(Saved entries):
● ● ● ● ● ● ●

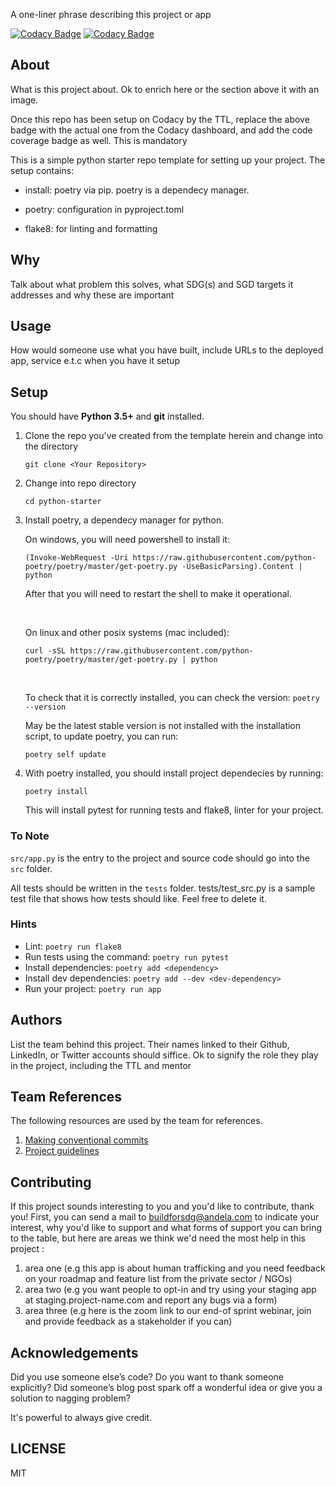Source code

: A one-liner phrase describing this project or app

[![Codacy Badge](https://api.codacy.com/project/badge/Grade/7f29d2a989984a60879bd8199334ef86)](https://app.codacy.com/gh/BuildForSDG/Team-191-GetFunding?utm_source=github.com&utm_medium=referral&utm_content=BuildForSDG/Team-191-GetFunding&utm_campaign=Badge_Grade_Dashboard)
[![Codacy Badge](https://img.shields.io/badge/Code%20Quality-D-red)](https://img.shields.io/badge/Code%20Quality-D-red)

## About

What is this project about. Ok to enrich here or the section above it with an image.

Once this repo has been setup on Codacy by the TTL, replace the above badge with the actual one from the Codacy dashboard, and add the code coverage badge as well. This is mandatory

This is a simple python starter repo template for setting up your project. The setup contains:

  - install: poetry via pip. poetry is a dependecy manager.

  - poetry: configuration in pyproject.toml

  - flake8: for linting and formatting

## Why

Talk about what problem this solves, what SDG(s) and SGD targets it addresses and why these are important

## Usage
How would someone use what you have built, include URLs to the deployed app, service e.t.c when you have it setup

## Setup
You should have **Python 3.5+** and **git** installed.

 1. Clone the repo you've created from the template herein and change into the directory

    ``
    git clone <Your Repository>
    ``

 2. Change into repo directory

    ``
    cd python-starter
    ``

 3. Install poetry, a dependecy manager for python.

    On windows, you will need powershell to install it:

    ``
    (Invoke-WebRequest -Uri https://raw.githubusercontent.com/python-poetry/poetry/master/get-poetry.py -UseBasicParsing).Content | python
    ``

    After that you will need to restart the shell to make it operational.

    &nbsp;

    On linux and other posix systems (mac included):

    ``
    curl -sSL https://raw.githubusercontent.com/python-poetry/poetry/master/get-poetry.py | python
    ``

    &nbsp;

    To check that it is correctly installed, you can check the version:
    ``
    poetry --version
    ``

    May be the latest stable version is not installed with the installation script, to update poetry, you can run:

    ``
    poetry self update
    ``

4. With poetry installed, you should install project dependecies by running:

    ``
    poetry install
    ``

    This will install pytest for running tests and flake8, linter for your project.

### To Note
`src/app.py` is the entry to the project and source code should go into the `src` folder.

All tests should be written in the `tests` folder. tests/test_src.py is a sample test file that shows how tests should like. Feel free to delete it.

### Hints

  - Lint: `poetry run flake8`
  - Run tests using the command: `poetry run pytest`
  - Install dependencies:
  `poetry add <dependency>`
  - Install dev dependencies:
  `poetry add --dev <dev-dependency>`
  - Run your project:
  `poetry run app`

## Authors

List the team behind this project. Their names linked to their Github, LinkedIn, or Twitter accounts should siffice. Ok to signify the role they play in the project, including the TTL and mentor

## Team References
The following resources are used by the team for references.
1. [Making conventional commits](https://www.conventionalcommits.org/en/v1.0.0-beta.4/)
2. [Project guidelines](https://docs.google.com/presentation/d/1hvnwv76gX98nAAgTxJp47CremzwPkfzDkXgejQGz2l0/edit#slide=id.g846e54039b_0_80)

## Contributing
If this project sounds interesting to you and you'd like to contribute, thank you!
First, you can send a mail to buildforsdg@andela.com to indicate your interest, why you'd like to support and what forms of support you can bring to the table, but here are areas we think we'd need the most help in this project :
1.  area one (e.g this app is about human trafficking and you need feedback on your roadmap and feature list from the private sector / NGOs)
2.  area two (e.g you want people to opt-in and try using your staging app at staging.project-name.com and report any bugs via a form)
3.  area three (e.g here is the zoom link to our end-of sprint webinar, join and provide feedback as a stakeholder if you can)

## Acknowledgements

Did you use someone else’s code?
Do you want to thank someone explicitly?
Did someone’s blog post spark off a wonderful idea or give you a solution to nagging problem?

It's powerful to always give credit.

## LICENSE
MIT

● ● ● ● ● ● ●

(Task item): Only the lines from the one containing "Did you use someone else’s code?" to the end of the records should be repeated, exactly as they appear.

(Problem solution):
Did you use someone else’s code?
Do you want to thank someone explicitly?
Did someone’s blog post spark off a wonderful idea or give you a solution to nagging problem?

It's powerful to always give credit.

## LICENSE
MIT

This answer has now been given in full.